E. Explainable AI (XAI)

• The best-performing model (GNN) was analyzed using GNN-XAI techniques.
• This involved identifying the top 20 most influential genes driving the classification decisions.
• Pathway Analysis: The top genes were subjected to KEGG pathway enrichment analysis to validate biological relevance.

3. Key Contributions

1. Integrated Framework: Proposed a unified pipeline combining rigorous feature selection, diverse data augmentation, and novel deep learning models specifically tailored for small-sample, high-dimensional RNA-Seq data.
2. Evaluation of KAN: One of the first applications of Kolmogorov-Arnold Networks (KAN) in biomedical RNA-Seq classification, demonstrating its potential as a computationally efficient and interpretable alternative to MLPs.
3. Superior Performance of GNN: Demonstrated that Graph Neural Networks, when combined with data augmentation, significantly outperform traditional MLPs and KANs in this specific domain by leveraging gene co-expression topology.
4. Biological Interpretability: Successfully bridged the gap between high-accuracy prediction and biological insight by identifying specific biomarkers (e.g., HNF4A, DACH2, MAPK15, NAT2) and validating them against known literature and pathway databases.

4. Results

• Synthetic Data Validation: Initial tests on synthetic NB-distributed data confirmed that augmentation (particularly Linear Interpolation and SMOTE) significantly improved model performance over baselines.
• Classification Performance (KICH Dataset):
  • Best Model: GNN combined with MixUp augmentation and RF feature selection.
  • Metrics: Achieved 99.47% Accuracy and an F1-Score of 0.9948.
  • Comparison:
    • GNN consistently outperformed MLP and KAN, especially when augmented.
    • KAN showed strong performance (up to 99.47% with Linear Interpolation) but required fewer parameters than GNN.
    • MLP achieved high accuracy (up to 99.47% with SMOTE/MixUp) but was generally less robust than GNN across different feature sets.
• Validation: The framework was validated on a Cervical Cancer dataset, where MixUp augmentation improved accuracy from 96.67% to 97.50%, confirming generalizability.
• XAI Findings:
  • Identified top 20 genes, including HNF4A, DACH2, MAPK15, and NAT2.
  • Pathway Enrichment: These genes were significantly enriched in Drug Metabolism (involving CYP2B6, NAT2) and Caffeine Metabolism, aligning with known metabolic alterations in renal cancer.
  • Differential expression analysis confirmed the biological plausibility of the selected features, showing clear segregation between tumor and normal tissues.

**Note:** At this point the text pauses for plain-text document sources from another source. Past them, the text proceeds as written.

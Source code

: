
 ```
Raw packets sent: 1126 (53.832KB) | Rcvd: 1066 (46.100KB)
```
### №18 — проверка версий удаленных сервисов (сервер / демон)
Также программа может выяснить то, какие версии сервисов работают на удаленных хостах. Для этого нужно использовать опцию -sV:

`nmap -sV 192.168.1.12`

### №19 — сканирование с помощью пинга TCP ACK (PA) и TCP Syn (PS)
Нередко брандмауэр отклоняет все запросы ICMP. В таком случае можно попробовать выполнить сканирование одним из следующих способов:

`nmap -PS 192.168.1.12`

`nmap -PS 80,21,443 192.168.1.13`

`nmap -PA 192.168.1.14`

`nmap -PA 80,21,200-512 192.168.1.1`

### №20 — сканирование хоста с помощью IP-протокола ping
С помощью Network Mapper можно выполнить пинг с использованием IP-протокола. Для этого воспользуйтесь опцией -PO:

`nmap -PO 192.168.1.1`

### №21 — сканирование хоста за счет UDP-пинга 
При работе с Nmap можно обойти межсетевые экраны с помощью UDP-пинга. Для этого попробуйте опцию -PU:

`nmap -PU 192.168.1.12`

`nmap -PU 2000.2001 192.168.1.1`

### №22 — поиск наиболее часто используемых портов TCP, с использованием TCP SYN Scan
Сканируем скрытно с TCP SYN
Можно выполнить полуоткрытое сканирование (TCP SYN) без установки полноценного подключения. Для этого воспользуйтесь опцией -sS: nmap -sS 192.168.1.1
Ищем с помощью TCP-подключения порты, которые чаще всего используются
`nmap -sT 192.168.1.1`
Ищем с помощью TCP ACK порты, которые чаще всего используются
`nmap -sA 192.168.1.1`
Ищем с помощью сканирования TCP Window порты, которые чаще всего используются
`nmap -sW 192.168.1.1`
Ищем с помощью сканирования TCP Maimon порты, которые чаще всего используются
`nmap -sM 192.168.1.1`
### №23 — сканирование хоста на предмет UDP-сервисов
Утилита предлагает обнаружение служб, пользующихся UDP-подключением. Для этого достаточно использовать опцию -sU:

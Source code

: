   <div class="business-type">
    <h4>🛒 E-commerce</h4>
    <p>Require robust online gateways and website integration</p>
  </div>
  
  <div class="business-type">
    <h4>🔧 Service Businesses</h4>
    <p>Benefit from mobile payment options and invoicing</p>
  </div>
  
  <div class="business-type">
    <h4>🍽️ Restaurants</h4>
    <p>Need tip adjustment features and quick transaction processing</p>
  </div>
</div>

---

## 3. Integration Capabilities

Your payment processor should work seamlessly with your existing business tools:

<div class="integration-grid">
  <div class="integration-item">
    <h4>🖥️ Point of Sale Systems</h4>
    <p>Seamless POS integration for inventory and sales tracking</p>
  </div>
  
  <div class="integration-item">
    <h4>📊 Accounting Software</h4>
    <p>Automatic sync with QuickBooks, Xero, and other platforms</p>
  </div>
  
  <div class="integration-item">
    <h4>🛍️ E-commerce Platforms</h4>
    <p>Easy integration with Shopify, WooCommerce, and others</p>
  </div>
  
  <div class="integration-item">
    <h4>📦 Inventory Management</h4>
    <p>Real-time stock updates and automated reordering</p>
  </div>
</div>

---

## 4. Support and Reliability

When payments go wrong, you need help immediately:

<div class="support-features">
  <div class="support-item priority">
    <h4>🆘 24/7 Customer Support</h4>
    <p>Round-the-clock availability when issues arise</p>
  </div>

5. Significance and Conclusion

• Clinical Relevance: The study provides a robust, data-driven approach for diagnosing rare renal cancer subtypes where data is scarce. The high accuracy (99.47%) suggests potential for clinical decision support.
• Interpretability: By moving beyond "black box" predictions, the GNN-XAI approach identifies specific, biologically plausible biomarkers, increasing trust in AI-driven diagnostics.
• Methodological Insight: The paper highlights that Graph Neural Networks are particularly well-suited for RNA-Seq data because they can model the inherent biological relationships (co-expression) between genes, a feature standard MLPs miss.
• Future Directions: The authors suggest optimizing GNN architectures for computational efficiency and integrating multi-omics data (DNA, proteomics) to further enhance model robustness and biological coverage.

In summary, this paper demonstrates that integrating data augmentation with Graph Neural Networks and Explainable AI creates a powerful framework for overcoming the data scarcity and interpretability challenges inherent in small-sample biomedical genomics.